For each analysis, the response variable is the post-test score. Pre-test score is controlled for as a student level variable. Consistent with previous approaches to HLM (Gutman & Feinstein, 2008; Humphrey, Lendrum, & Wigelsworth, 2010), the statistical model is constructed as a series of stages. First, an unconditional (‘empty’) model was used to establish the amount of unexplained variance attributable to each level (e.g. LA, school or student). Second, a partial (‘background’) model was used to examine the contribution of school and student characteristics to the variance established in the unconditional model. Third, a final (‘conditional’) model is used to examine the key variable of interest, specifically changes in the response variable as a result of attending a school implementing SEAL.

Results

In accordance with recommendations from a number of reviews (Roth, 1994; Wilkinson, 1999), the dataset was subject to screening prior to inferential testing being conducted, summarised below:

Missing Data

The optimal sample for the study was N = 4,617. Of these, 174 cases had missing data that exceeded the acceptable limits for the SDQ as defined by the developer (greater than three missing responses per scale). For the remaining 4,442, missing items were imputed. Tabulated pattern analysis showed that less than 1 % of missing cases could be attributed to any of the socio-demographic factors included in the analysis, indicating no discernible pattern to missing data. Given this, and the fact that the number of missing cases was very small, case deletion was considered preferable to multiple imputation (Shafer, 1999). Furthermore, estimation techniques serve to support appropriate statistical power to a study; as noted below, the study was more than adequately powered from the outset.

Sample Size

Sample size calculations indicated that a minimum of 16 schools with an average of 100 pupils per school would be required to detect a small effect size (f 2 = 0.02) with 14 explanatory variables (the number included in the inferential analysis). The final sample far exceeded this minimum threshold.

Data Requirements and Assumptions

Data were screened to ensure conformity to the assumptions of the inferential analysis conducted (hierarchical linear modelling). Satisfactory results were produced in regards to linearity, normal distribution and independence of errors, homoscedasticity, multi-colinearity and non-zero variance of predictors (Field, 2009; Menard, 1995; Myers, 1990).

Descriptive Statistics

Means and standard deviations of the outcome measures at pre- and post-test are presented in Table 2.
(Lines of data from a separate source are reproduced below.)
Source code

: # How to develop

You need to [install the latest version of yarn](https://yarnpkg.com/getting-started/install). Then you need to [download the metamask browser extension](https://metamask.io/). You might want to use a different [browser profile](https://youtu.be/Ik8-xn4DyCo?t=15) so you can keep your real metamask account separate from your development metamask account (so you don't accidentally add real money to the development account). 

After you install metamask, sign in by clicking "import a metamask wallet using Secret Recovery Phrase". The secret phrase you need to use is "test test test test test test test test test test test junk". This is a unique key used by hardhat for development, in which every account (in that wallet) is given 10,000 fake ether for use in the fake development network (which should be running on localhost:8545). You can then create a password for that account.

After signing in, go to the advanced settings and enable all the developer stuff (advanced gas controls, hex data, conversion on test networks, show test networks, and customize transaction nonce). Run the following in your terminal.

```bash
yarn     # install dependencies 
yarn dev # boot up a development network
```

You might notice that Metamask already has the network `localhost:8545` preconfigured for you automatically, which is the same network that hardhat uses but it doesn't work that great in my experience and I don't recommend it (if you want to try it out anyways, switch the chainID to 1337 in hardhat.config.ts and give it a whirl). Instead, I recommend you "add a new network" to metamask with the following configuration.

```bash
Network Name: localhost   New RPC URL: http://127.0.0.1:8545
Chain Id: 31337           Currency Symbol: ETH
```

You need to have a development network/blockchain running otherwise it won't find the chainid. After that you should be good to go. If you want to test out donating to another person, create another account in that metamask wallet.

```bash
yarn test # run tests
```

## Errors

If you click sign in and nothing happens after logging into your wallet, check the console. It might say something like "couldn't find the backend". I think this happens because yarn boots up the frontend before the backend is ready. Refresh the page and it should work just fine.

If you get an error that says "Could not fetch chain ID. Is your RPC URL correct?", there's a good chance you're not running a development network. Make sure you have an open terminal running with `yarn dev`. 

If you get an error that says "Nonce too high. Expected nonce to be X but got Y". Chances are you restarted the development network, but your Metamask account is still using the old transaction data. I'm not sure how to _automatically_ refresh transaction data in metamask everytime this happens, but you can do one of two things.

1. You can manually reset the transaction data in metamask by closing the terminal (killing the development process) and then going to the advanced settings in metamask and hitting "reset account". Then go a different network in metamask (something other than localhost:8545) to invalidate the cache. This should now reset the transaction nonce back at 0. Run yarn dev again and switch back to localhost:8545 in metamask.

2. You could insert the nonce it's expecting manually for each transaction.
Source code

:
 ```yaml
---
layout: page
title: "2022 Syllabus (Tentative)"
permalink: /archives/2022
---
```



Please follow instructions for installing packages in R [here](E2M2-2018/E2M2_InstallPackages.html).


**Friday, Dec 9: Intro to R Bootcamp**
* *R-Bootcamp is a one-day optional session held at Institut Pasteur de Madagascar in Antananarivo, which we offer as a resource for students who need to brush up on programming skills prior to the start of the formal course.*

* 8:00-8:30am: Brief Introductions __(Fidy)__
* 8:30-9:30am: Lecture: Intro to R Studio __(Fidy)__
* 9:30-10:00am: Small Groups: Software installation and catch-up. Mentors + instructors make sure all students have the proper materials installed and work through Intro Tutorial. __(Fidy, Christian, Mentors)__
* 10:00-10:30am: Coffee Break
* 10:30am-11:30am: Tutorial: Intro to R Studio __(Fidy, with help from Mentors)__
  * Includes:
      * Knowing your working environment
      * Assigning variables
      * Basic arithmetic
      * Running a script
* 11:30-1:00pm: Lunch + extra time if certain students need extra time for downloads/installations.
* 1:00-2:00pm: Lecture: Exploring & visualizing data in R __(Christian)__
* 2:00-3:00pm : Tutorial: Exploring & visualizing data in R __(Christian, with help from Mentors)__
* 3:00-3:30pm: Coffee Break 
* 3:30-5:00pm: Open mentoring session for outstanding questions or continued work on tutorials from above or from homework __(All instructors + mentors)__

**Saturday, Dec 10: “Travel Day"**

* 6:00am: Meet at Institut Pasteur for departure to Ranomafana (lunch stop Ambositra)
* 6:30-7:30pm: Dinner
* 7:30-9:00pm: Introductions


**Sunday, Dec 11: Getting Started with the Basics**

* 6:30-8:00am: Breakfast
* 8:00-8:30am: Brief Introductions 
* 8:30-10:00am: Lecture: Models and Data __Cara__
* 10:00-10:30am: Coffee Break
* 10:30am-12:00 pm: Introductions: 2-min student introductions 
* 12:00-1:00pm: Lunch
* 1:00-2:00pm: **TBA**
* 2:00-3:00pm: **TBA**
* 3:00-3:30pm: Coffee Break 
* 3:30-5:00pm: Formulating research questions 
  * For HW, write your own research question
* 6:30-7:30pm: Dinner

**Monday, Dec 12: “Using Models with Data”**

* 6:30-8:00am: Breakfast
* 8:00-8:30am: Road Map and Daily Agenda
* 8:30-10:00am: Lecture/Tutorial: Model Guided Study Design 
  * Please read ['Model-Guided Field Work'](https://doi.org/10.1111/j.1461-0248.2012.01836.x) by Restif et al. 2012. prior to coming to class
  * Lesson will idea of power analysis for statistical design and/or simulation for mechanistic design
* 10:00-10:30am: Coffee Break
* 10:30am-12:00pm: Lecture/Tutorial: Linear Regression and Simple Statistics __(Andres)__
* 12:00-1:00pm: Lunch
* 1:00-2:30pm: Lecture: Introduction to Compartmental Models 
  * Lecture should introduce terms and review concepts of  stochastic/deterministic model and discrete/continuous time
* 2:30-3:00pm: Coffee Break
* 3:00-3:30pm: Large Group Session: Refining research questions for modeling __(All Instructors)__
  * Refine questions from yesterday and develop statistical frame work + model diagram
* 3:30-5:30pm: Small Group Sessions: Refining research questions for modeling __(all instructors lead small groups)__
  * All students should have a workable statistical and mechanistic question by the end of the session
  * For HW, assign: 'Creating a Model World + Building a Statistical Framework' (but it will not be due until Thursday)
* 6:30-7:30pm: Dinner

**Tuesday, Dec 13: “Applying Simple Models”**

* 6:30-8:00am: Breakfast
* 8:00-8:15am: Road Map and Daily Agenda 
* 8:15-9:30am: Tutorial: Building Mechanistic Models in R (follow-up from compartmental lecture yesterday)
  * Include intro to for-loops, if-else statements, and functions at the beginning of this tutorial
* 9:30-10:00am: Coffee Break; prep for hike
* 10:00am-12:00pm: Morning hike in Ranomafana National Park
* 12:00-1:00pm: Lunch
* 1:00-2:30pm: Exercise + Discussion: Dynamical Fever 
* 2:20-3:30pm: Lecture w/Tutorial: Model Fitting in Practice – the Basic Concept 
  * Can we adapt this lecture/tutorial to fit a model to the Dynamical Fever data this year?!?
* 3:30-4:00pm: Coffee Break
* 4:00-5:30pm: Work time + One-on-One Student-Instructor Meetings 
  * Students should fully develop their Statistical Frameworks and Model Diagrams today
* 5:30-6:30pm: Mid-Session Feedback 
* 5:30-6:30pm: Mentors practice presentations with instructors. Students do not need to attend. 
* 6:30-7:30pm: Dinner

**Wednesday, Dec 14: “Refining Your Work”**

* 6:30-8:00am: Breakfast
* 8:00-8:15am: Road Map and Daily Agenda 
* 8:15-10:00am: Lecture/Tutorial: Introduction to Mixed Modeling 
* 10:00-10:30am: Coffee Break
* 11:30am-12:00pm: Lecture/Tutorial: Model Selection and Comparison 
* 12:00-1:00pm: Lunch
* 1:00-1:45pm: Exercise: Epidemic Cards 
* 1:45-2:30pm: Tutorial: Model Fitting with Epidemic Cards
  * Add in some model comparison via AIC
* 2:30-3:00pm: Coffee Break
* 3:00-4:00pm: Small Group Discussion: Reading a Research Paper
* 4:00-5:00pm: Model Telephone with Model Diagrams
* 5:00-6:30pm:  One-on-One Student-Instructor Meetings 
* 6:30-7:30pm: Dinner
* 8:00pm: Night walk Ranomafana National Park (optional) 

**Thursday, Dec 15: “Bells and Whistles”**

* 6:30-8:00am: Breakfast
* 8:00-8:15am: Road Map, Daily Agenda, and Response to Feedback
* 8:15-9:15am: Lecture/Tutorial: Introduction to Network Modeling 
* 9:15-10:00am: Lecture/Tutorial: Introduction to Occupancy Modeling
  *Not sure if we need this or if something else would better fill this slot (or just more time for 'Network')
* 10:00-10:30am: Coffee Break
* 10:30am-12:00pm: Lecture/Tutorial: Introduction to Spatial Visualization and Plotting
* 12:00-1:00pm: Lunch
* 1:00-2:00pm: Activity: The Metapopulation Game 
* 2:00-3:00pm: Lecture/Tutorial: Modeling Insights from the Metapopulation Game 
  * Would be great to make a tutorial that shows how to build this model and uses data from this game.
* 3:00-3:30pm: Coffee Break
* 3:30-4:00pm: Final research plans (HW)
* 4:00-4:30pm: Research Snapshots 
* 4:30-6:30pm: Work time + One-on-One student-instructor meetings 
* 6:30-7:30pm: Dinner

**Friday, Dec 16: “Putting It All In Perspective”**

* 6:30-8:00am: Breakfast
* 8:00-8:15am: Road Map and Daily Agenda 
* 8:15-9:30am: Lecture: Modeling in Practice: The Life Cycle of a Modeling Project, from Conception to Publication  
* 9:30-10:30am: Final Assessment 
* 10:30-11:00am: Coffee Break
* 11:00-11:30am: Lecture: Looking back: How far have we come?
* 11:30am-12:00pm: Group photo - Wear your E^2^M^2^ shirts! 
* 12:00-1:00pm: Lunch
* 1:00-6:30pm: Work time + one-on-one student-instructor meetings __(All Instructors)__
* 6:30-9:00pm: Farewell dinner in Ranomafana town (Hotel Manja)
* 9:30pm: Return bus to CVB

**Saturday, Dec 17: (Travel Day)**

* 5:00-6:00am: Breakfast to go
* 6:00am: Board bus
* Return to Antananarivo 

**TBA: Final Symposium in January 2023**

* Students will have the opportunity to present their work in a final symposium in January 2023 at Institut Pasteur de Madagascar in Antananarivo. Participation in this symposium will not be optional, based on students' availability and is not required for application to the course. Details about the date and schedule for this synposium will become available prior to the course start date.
Table 2 Descriptive statistics for participants in the current study

Mean and standard deviation scores of the SEAL and control compared favourably at pre-test for both emotional symptoms (t (4,441) = 0.822, p > .05, Cohen’s d = 0.02) and conduct problems (t (4,441) = 0.436, p > .05, Cohen’s d = 0.01). Post-test scores indicated little change in the two outcome measures for either group. Scores for the at-risk sub-sample demonstrate a reduction in symptoms over time, but no differential effect according to type of school attended (e.g. SEAL versus control).

Inferential Statistics

The two hierarchical linear models developed for the main outcome analyses are shown in Tables 3 and 4.

Table 3 Hierarchical linear model for the emotional symptoms response variable
Table 4 Hierarchical linear model for the conduct problems response variable

The empty model shown in Table 3 demonstrates a significant, but small amount of variance associated with the LA level (var (v 0k ) = 0.68, p = 0.04). The school level of the model was associated with a statistically insignificant amount of variation in students’ emotional symptoms score (var (l 0j ) = 0.025, p = .17). The magnitude of the effect was also very small, accounting for less than 0.5 % of total variance. Therefore, the variance explained by the model is almost exclusively at the student level (var (e 0i ) = 5.323, p < .01).

The school-level variable of SEAL status (e.g. SEAL versus control) did not significantly impact on changes in students’ emotional symptoms (b 0j  = −0.103, p > .05). Its associated coefficient was indicative of a very small effect, with a reduction of just 0.1 on the emotional symptoms subscale as a result of attending a SEAL school. Chi-squared analysis of the −2 * log likelihood values of the empty and final models indicated that they did not significantly differ (χ2 (1, 4,443) = 1.892, p > .05), lending further support to the notion that SEAL did not impact upon this outcome variable.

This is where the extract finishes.